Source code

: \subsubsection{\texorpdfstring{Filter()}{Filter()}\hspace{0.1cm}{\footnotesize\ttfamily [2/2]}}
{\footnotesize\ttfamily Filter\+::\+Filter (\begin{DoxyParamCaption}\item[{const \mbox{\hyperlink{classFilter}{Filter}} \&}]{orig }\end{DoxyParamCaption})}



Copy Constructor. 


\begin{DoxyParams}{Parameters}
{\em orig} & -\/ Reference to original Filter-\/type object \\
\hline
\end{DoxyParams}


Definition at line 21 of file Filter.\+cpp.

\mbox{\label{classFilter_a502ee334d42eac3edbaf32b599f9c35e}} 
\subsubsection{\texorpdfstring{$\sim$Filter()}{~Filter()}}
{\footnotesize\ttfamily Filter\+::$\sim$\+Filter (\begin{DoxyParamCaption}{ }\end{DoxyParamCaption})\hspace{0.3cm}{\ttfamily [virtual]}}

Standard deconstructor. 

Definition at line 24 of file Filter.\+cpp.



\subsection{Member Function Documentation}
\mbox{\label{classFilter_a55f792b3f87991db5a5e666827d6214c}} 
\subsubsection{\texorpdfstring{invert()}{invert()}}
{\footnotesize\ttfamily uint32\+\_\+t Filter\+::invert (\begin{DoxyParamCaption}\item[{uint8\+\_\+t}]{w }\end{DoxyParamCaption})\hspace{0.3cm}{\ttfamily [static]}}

=== What the exercise asks ===
Extract all of the material exactly as it is written.

=== Final answer ===
Source code

: \subsubsection{\texorpdfstring{Filter()}{Filter()}\hspace{0.1cm}{\footnotesize\ttfamily [2/2]}}
{\footnotesize\ttfamily Filter\+::\+Filter (\begin{DoxyParamCaption}\item[{const \mbox{\hyperlink{classFilter}{Filter}} \&}]{orig }\end{DoxyParamCaption})}



Copy Constructor. 


\begin{DoxyParams}{Parameters}
{\em orig} & -\/ Reference to original Filter-\/type object \\
\hline
\end{DoxyParams}


Definition at line 21 of file Filter.\+cpp.

\mbox{\label{classFilter_a502ee334d42eac3edbaf32b599f9c35e}} 
\subsubsection{\texorpdfstring{$\sim$Filter()}{~Filter()}}
{\footnotesize\ttfamily Filter\+::$\sim$\+Filter (\begin{DoxyParamCaption}{ }\end{DoxyParamCaption})\hspace{0.3cm}{\ttfamily [virtual]}}

Standard deconstructor. 

Definition at line 24 of file Filter.\+cpp.



\subsection{Member Function Documentation}
\mbox{\label{classFilter_a55f792b3f87991db5a5e666827d6214c}} 
\subsubsection{\texorpdfstring{invert()}{invert()}}
{\footnotesize\ttfamily uint32\+\_\+t Filter\+::invert (\begin{DoxyParamCaption}\item[{uint8\+\_\+t}]{w }\end{DoxyParamCaption})\hspace{0.3cm}{\ttfamily [static]}}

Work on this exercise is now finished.